# [Data shown]
--------------------------------------------------

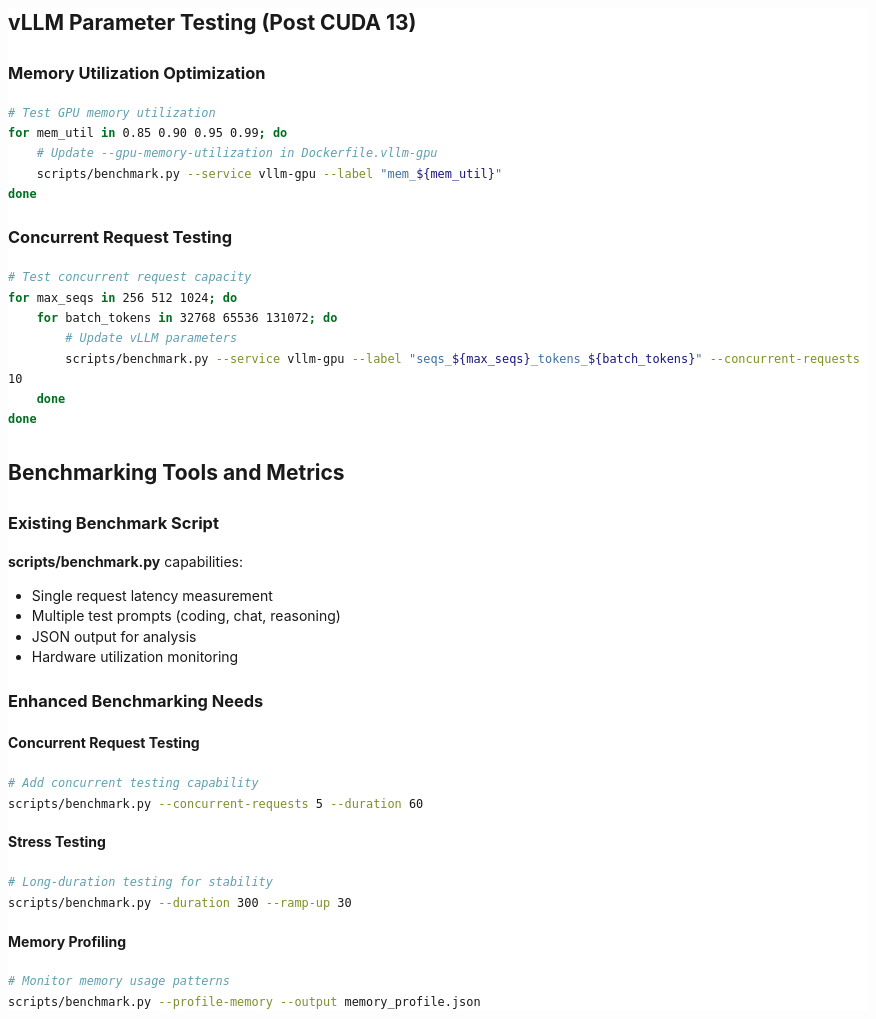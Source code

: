 ## vLLM Parameter Testing (Post CUDA 13)

### Memory Utilization Optimization
```bash
# Test GPU memory utilization
for mem_util in 0.85 0.90 0.95 0.99; do
    # Update --gpu-memory-utilization in Dockerfile.vllm-gpu
    scripts/benchmark.py --service vllm-gpu --label "mem_${mem_util}"
done
```

### Concurrent Request Testing
```bash
# Test concurrent request capacity
for max_seqs in 256 512 1024; do
    for batch_tokens in 32768 65536 131072; do
        # Update vLLM parameters
        scripts/benchmark.py --service vllm-gpu --label "seqs_${max_seqs}_tokens_${batch_tokens}" --concurrent-requests 10
    done
done
```

## Benchmarking Tools and Metrics

### Existing Benchmark Script

**scripts/benchmark.py** capabilities:
- Single request latency measurement
- Multiple test prompts (coding, chat, reasoning)
- JSON output for analysis
- Hardware utilization monitoring

### Enhanced Benchmarking Needs

#### Concurrent Request Testing
```bash
# Add concurrent testing capability
scripts/benchmark.py --concurrent-requests 5 --duration 60
```

#### Stress Testing
```bash
# Long-duration testing for stability
scripts/benchmark.py --duration 300 --ramp-up 30
```

#### Memory Profiling
```bash
# Monitor memory usage patterns
scripts/benchmark.py --profile-memory --output memory_profile.json
```
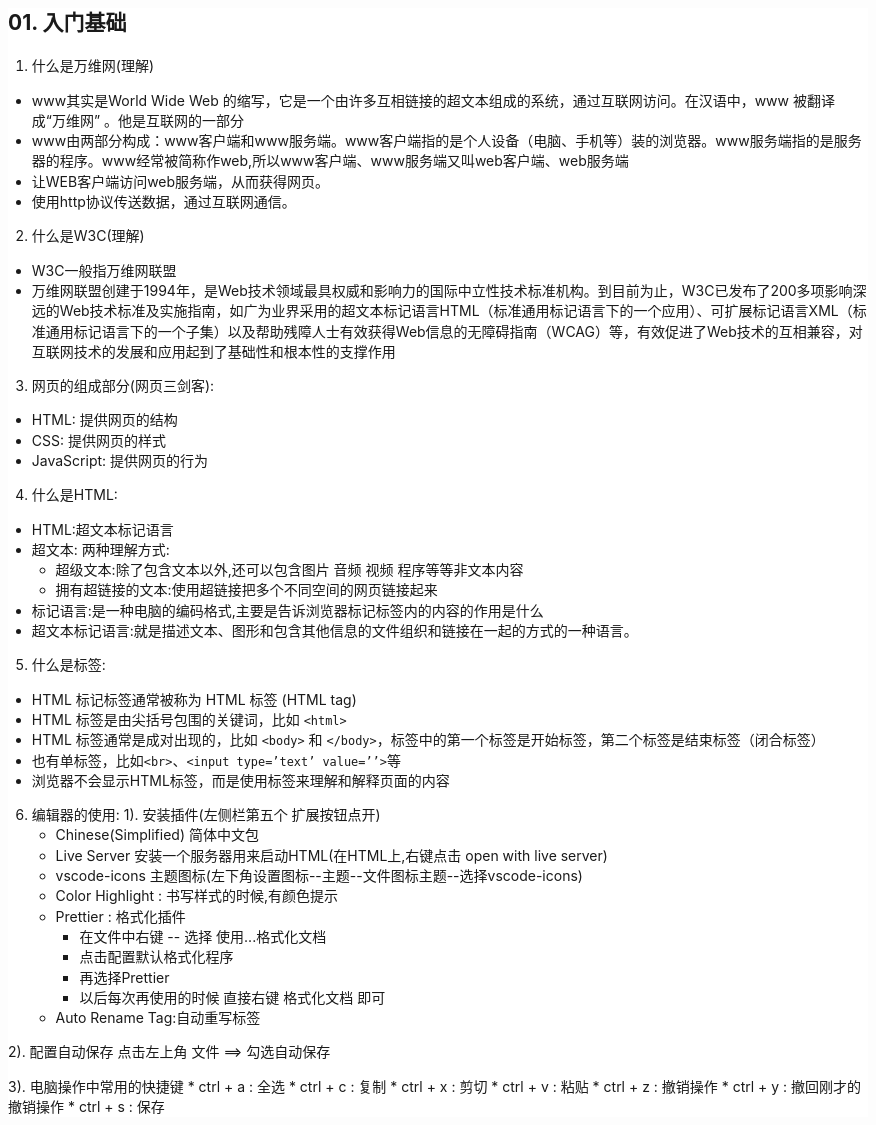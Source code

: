 ## 01. 入门基础
1. 什么是万维网(理解)
  * www其实是World Wide Web 的缩写，它是一个由许多互相链接的超文本组成的系统，通过互联网访问。在汉语中，www 被翻译成“万维网” 。他是互联网的一部分
  * www由两部分构成：www客户端和www服务端。www客户端指的是个人设备（电脑、手机等）装的浏览器。www服务端指的是服务器的程序。www经常被简称作web,所以www客户端、www服务端又叫web客户端、web服务端
  * 让WEB客户端访问web服务端，从而获得网页。
  * 使用http协议传送数据，通过互联网通信。

2. 什么是W3C(理解)
  * W3C一般指万维网联盟
  * 万维网联盟创建于1994年，是Web技术领域最具权威和影响力的国际中立性技术标准机构。到目前为止，W3C已发布了200多项影响深远的Web技术标准及实施指南，如广为业界采用的超文本标记语言HTML（标准通用标记语言下的一个应用）、可扩展标记语言XML（标准通用标记语言下的一个子集）以及帮助残障人士有效获得Web信息的无障碍指南（WCAG）等，有效促进了Web技术的互相兼容，对互联网技术的发展和应用起到了基础性和根本性的支撑作用

3. 网页的组成部分(网页三剑客):
  * HTML: 提供网页的结构
  * CSS: 提供网页的样式
  * JavaScript: 提供网页的行为

4. 什么是HTML:
  * HTML:超文本标记语言
  * 超文本: 两种理解方式:
    - 超级文本:除了包含文本以外,还可以包含图片 音频 视频 程序等等非文本内容
    - 拥有超链接的文本:使用超链接把多个不同空间的网页链接起来
  * 标记语言:是一种电脑的编码格式,主要是告诉浏览器标记标签内的内容的作用是什么
  * 超文本标记语言:就是描述文本、图形和包含其他信息的文件组织和链接在一起的方式的一种语言。
  
5. 什么是标签:
  * HTML 标记标签通常被称为 HTML 标签 (HTML tag)
  * HTML 标签是由尖括号包围的关键词，比如 `<html>`
  * HTML 标签通常是成对出现的，比如 `<body>` 和 `</body>`，标签中的第一个标签是开始标签，第二个标签是结束标签（闭合标签）
  * 也有单标签，比如`<br>`、`<input type=’text’ value=’’>`等
  * 浏览器不会显示HTML标签，而是使用标签来理解和解释页面的内容


6. 编辑器的使用:
  1). 安装插件(左侧栏第五个 扩展按钮点开)
    * Chinese(Simplified) 简体中文包
    * Live Server 安装一个服务器用来启动HTML(在HTML上,右键点击 open with live server)
    * vscode-icons 主题图标(左下角设置图标--主题--文件图标主题--选择vscode-icons)
    * Color Highlight : 书写样式的时候,有颜色提示
    * Prettier : 格式化插件
      - 在文件中右键 -- 选择 使用...格式化文档
      - 点击配置默认格式化程序
      - 再选择Prettier
      - 以后每次再使用的时候 直接右键 格式化文档 即可
    * Auto Rename Tag:自动重写标签

  2). 配置自动保存
    点击左上角 文件 ==> 勾选自动保存


  3). 电脑操作中常用的快捷键
    * ctrl + a : 全选
    * ctrl + c : 复制
    * ctrl + x : 剪切
    * ctrl + v : 粘贴
    * ctrl + z : 撤销操作
    * ctrl + y : 撤回刚才的撤销操作
    * ctrl + s : 保存
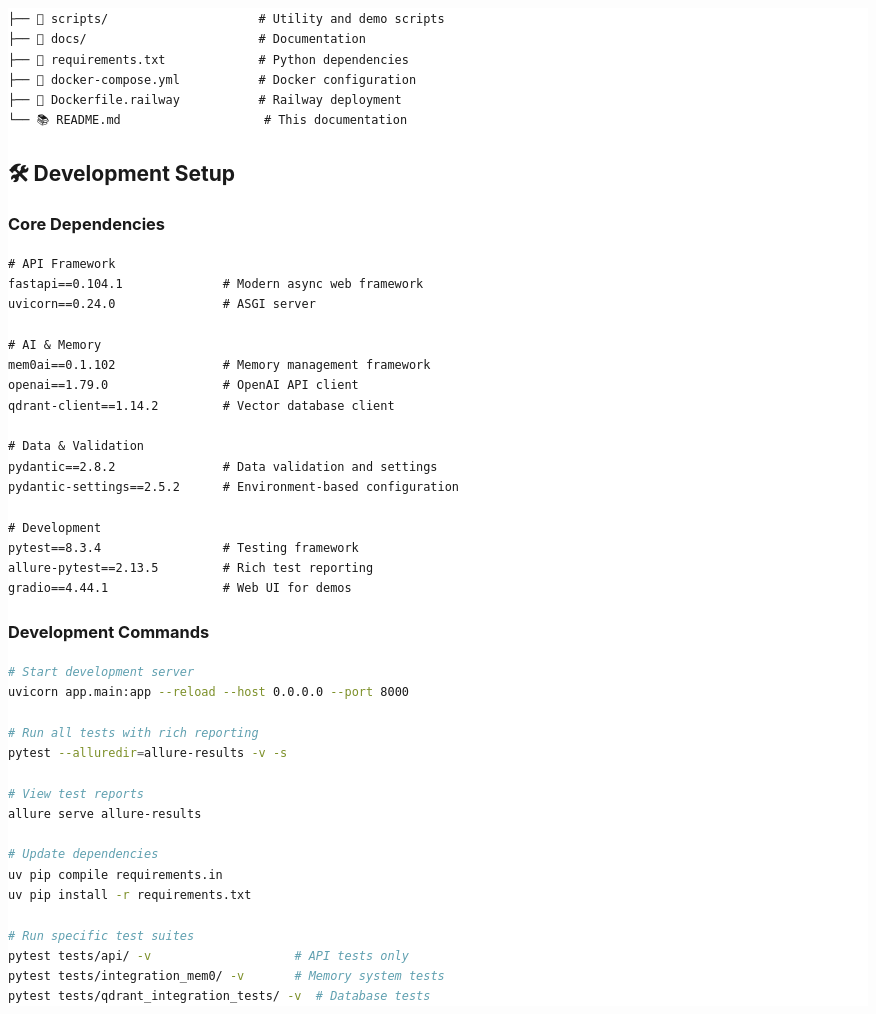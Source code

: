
 ```
├── 📁 scripts/                     # Utility and demo scripts
├── 📁 docs/                        # Documentation
├── 🔧 requirements.txt             # Python dependencies
├── 🔧 docker-compose.yml           # Docker configuration
├── 🔧 Dockerfile.railway           # Railway deployment
└── 📚 README.md                    # This documentation
```

## 🛠️ Development Setup

### **Core Dependencies**

```txt
# API Framework
fastapi==0.104.1              # Modern async web framework
uvicorn==0.24.0               # ASGI server

# AI & Memory
mem0ai==0.1.102               # Memory management framework
openai==1.79.0                # OpenAI API client
qdrant-client==1.14.2         # Vector database client

# Data & Validation
pydantic==2.8.2               # Data validation and settings
pydantic-settings==2.5.2      # Environment-based configuration

# Development
pytest==8.3.4                 # Testing framework
allure-pytest==2.13.5         # Rich test reporting
gradio==4.44.1                # Web UI for demos
```

### **Development Commands**

```bash
# Start development server
uvicorn app.main:app --reload --host 0.0.0.0 --port 8000

# Run all tests with rich reporting
pytest --alluredir=allure-results -v -s

# View test reports
allure serve allure-results

# Update dependencies
uv pip compile requirements.in
uv pip install -r requirements.txt

# Run specific test suites
pytest tests/api/ -v                    # API tests only
pytest tests/integration_mem0/ -v       # Memory system tests
pytest tests/qdrant_integration_tests/ -v  # Database tests
```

--------------------------------------------------

# [What to produce]
Retype all of the material above exactly; the pictures stay out.

# [Exercise result]
Source code

: ## vLLM Parameter Testing (Post CUDA 13)

### Memory Utilization Optimization
```bash
# Test GPU memory utilization
for mem_util in 0.85 0.90 0.95 0.99; do
    # Update --gpu-memory-utilization in Dockerfile.vllm-gpu
    scripts/benchmark.py --service vllm-gpu --label "mem_${mem_util}"
done
```

### Concurrent Request Testing
```bash
# Test concurrent request capacity
for max_seqs in 256 512 1024; do
    for batch_tokens in 32768 65536 131072; do
        # Update vLLM parameters
        scripts/benchmark.py --service vllm-gpu --label "seqs_${max_seqs}_tokens_${batch_tokens}" --concurrent-requests 10
    done
done
```

## Benchmarking Tools and Metrics

### Existing Benchmark Script

**scripts/benchmark.py** capabilities:
- Single request latency measurement
- Multiple test prompts (coding, chat, reasoning)
- JSON output for analysis
- Hardware utilization monitoring

### Enhanced Benchmarking Needs

#### Concurrent Request Testing
```bash
# Add concurrent testing capability
scripts/benchmark.py --concurrent-requests 5 --duration 60
```

#### Stress Testing
```bash
# Long-duration testing for stability
scripts/benchmark.py --duration 300 --ramp-up 30
```

#### Memory Profiling
```bash
# Monitor memory usage patterns
scripts/benchmark.py --profile-memory --output memory_profile.json
```
Source code

: ## 01. 入门基础
1. 什么是万维网(理解)
  * www其实是World Wide Web 的缩写，它是一个由许多互相链接的超文本组成的系统，通过互联网访问。在汉语中，www 被翻译成“万维网” 。他是互联网的一部分
  * www由两部分构成：www客户端和www服务端。www客户端指的是个人设备（电脑、手机等）装的浏览器。www服务端指的是服务器的程序。www经常被简称作web,所以www客户端、www服务端又叫web客户端、web服务端
  * 让WEB客户端访问web服务端，从而获得网页。
  * 使用http协议传送数据，通过互联网通信。

2. 什么是W3C(理解)
  * W3C一般指万维网联盟
  * 万维网联盟创建于1994年，是Web技术领域最具权威和影响力的国际中立性技术标准机构。到目前为止，W3C已发布了200多项影响深远的Web技术标准及实施指南，如广为业界采用的超文本标记语言HTML（标准通用标记语言下的一个应用）、可扩展标记语言XML（标准通用标记语言下的一个子集）以及帮助残障人士有效获得Web信息的无障碍指南（WCAG）等，有效促进了Web技术的互相兼容，对互联网技术的发展和应用起到了基础性和根本性的支撑作用

3. 网页的组成部分(网页三剑客):
  * HTML: 提供网页的结构
  * CSS: 提供网页的样式
  * JavaScript: 提供网页的行为

4. 什么是HTML:
  * HTML:超文本标记语言
  * 超文本: 两种理解方式:
    - 超级文本:除了包含文本以外,还可以包含图片 音频 视频 程序等等非文本内容
    - 拥有超链接的文本:使用超链接把多个不同空间的网页链接起来
  * 标记语言:是一种电脑的编码格式,主要是告诉浏览器标记标签内的内容的作用是什么
  * 超文本标记语言:就是描述文本、图形和包含其他信息的文件组织和链接在一起的方式的一种语言。
  
5. 什么是标签:
  * HTML 标记标签通常被称为 HTML 标签 (HTML tag)
  * HTML 标签是由尖括号包围的关键词，比如 `<html>`
  * HTML 标签通常是成对出现的，比如 `<body>` 和 `</body>`，标签中的第一个标签是开始标签，第二个标签是结束标签（闭合标签）
  * 也有单标签，比如`<br>`、`<input type=’text’ value=’’>`等
  * 浏览器不会显示HTML标签，而是使用标签来理解和解释页面的内容


6. 编辑器的使用:
  1). 安装插件(左侧栏第五个 扩展按钮点开)
    * Chinese(Simplified) 简体中文包
    * Live Server 安装一个服务器用来启动HTML(在HTML上,右键点击 open with live server)
    * vscode-icons 主题图标(左下角设置图标--主题--文件图标主题--选择vscode-icons)
    * Color Highlight : 书写样式的时候,有颜色提示
    * Prettier : 格式化插件
      - 在文件中右键 -- 选择 使用...格式化文档
      - 点击配置默认格式化程序
      - 再选择Prettier
      - 以后每次再使用的时候 直接右键 格式化文档 即可
    * Auto Rename Tag:自动重写标签

  2). 配置自动保存
    点击左上角 文件 ==> 勾选自动保存


  3). 电脑操作中常用的快捷键
    * ctrl + a : 全选
    * ctrl + c : 复制
    * ctrl + x : 剪切
    * ctrl + v : 粘贴
    * ctrl + z : 撤销操作
    * ctrl + y : 撤回刚才的撤销操作
    * ctrl + s : 保存
Source code

:
 ```
├── 📁 scripts/                     # Utility and demo scripts
├── 📁 docs/                        # Documentation
├── 🔧 requirements.txt             # Python dependencies
├── 🔧 docker-compose.yml           # Docker configuration
├── 🔧 Dockerfile.railway           # Railway deployment
└── 📚 README.md                    # This documentation
```

## 🛠️ Development Setup

### **Core Dependencies**

```txt
# API Framework
fastapi==0.104.1              # Modern async web framework
uvicorn==0.24.0               # ASGI server

# AI & Memory
mem0ai==0.1.102               # Memory management framework
openai==1.79.0                # OpenAI API client
qdrant-client==1.14.2         # Vector database client

# Data & Validation
pydantic==2.8.2               # Data validation and settings
pydantic-settings==2.5.2      # Environment-based configuration

# Development
pytest==8.3.4                 # Testing framework
allure-pytest==2.13.5         # Rich test reporting
gradio==4.44.1                # Web UI for demos
```

### **Development Commands**

```bash
# Start development server
uvicorn app.main:app --reload --host 0.0.0.0 --port 8000

# Run all tests with rich reporting
pytest --alluredir=allure-results -v -s

# View test reports
allure serve allure-results

# Update dependencies
uv pip compile requirements.in
uv pip install -r requirements.txt

# Run specific test suites
pytest tests/api/ -v                    # API tests only
pytest tests/integration_mem0/ -v       # Memory system tests
pytest tests/qdrant_integration_tests/ -v  # Database tests
```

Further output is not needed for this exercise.